**REQUIRED WORK**
In the data, extract each line that holds the string "workflows".

+===+

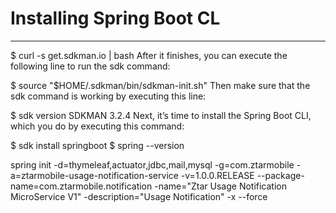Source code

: # Installing Spring Boot CL
---
$ curl -s get.sdkman.io | bash
After it finishes, you can execute the following line to run the sdk command:

$ source "$HOME/.sdkman/bin/sdkman-init.sh"
Then make sure that the sdk command is working by executing this line:

$ sdk version
SDKMAN 3.2.4
Next, it’s time to install the Spring Boot CLI, which you do by executing this command:

$ sdk install springboot
$ spring --version

spring init -d=thymeleaf,actuator,jdbc,mail,mysql -g=com.ztarmobile -a=ztarmobile-usage-notification-service -v=1.0.0.RELEASE --package-name=com.ztarmobile.notification -name="Ztar Usage Notification MicroService V1" -description="Usage Notification" -x --force
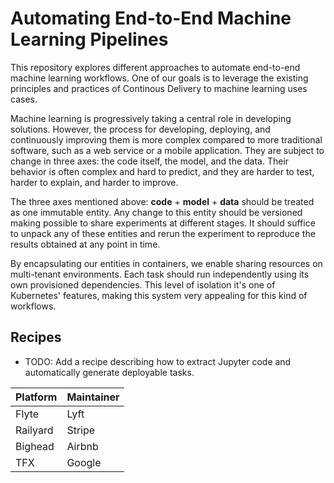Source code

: # Automating End-to-End Machine Learning Pipelines

This repository explores different approaches to automate end-to-end machine learning workflows. One of our goals is to leverage the existing principles and practices of Continous Delivery to machine learning uses cases.

Machine learning is progressively taking a central role in developing solutions. However, the process for developing, deploying, and continuously improving them is more complex compared to more traditional software, such as a web service or a mobile application. They are subject to change in three axes: the code itself, the model, and the data. Their behavior is often complex and hard to predict, and they are harder to test, harder to explain, and harder to improve.

The three axes mentioned above: **code** + **model** + **data** should be treated as one immutable entity. Any change to this entity should be versioned making possible to share experiments at different stages. It should suffice to unpack any of these entities and rerun the experiment to reproduce the results obtained at any point in time.

By encapsulating our entities in containers, we enable sharing resources on multi-tenant environments. Each task should run independently using its own provisioned dependencies. This level of isolation it's one of Kubernetes' features, making this system very appealing for this kind of workflows.

## Recipes

* TODO: Add a recipe describing how to extract Jupyter code and automatically generate deployable tasks.

| Platform | Maintainer |
|------|------|
| Flyte | Lyft |
| Railyard | Stripe |
| Bighead | Airbnb |
| TFX | Google |



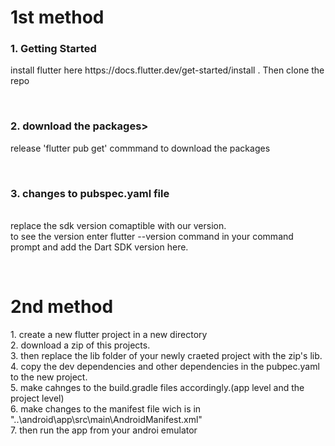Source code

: <h1>1st method</h1>
<h3>1. Getting Started</h3>
<p>install flutter here https://docs.flutter.dev/get-started/install . Then clone the repo</p>
<br>
<h3>2. download the packages></h3>
<p>release 'flutter pub get' commmand to download the packages</p>
<br>
<h3>3. changes to pubspec.yaml file</h3>
<br>
  replace the sdk version comaptible with our version. 
     <br>
  to see the version enter flutter --version command in your command prompt and add the Dart SDK version here.</p>
<br>
<h1>2nd method</h1>
<p>
1. create a new flutter project in a new directory
   <br>
2. download a zip of this projects.
   <br>
3. then replace the lib folder of your newly craeted project with the zip's lib.
   <br>
4. copy the dev dependencies and other dependencies in the pubpec.yaml to the new project.
   <br>
5. make cahnges to the build.gradle files accordingly.(app level and the project level)
   <br>
6. make changes to the manifest file wich is in "..\android\app\src\main\AndroidManifest.xml"
   <br>
7. then run the app from your androi emulator
   <br>
</p>


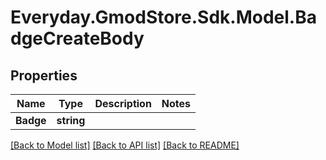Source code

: # Everyday.GmodStore.Sdk.Model.BadgeCreateBody
## Properties

Name | Type | Description | Notes
------------ | ------------- | ------------- | -------------
**Badge** | **string** |  | 

[[Back to Model list]](../README.md#documentation-for-models) [[Back to API list]](../README.md#documentation-for-api-endpoints) [[Back to README]](../README.md)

+===+

**RESPONSE BELOW**
This repository explores different approaches to automate end-to-end machine learning workflows. One of our goals is to leverage the existing principles and practices of Continous Delivery to machine learning uses cases.
By encapsulating our entities in containers, we enable sharing resources on multi-tenant environments. Each task should run independently using its own provisioned dependencies. This level of isolation it's one of Kubernetes' features, making this system very appealing for this kind of workflows.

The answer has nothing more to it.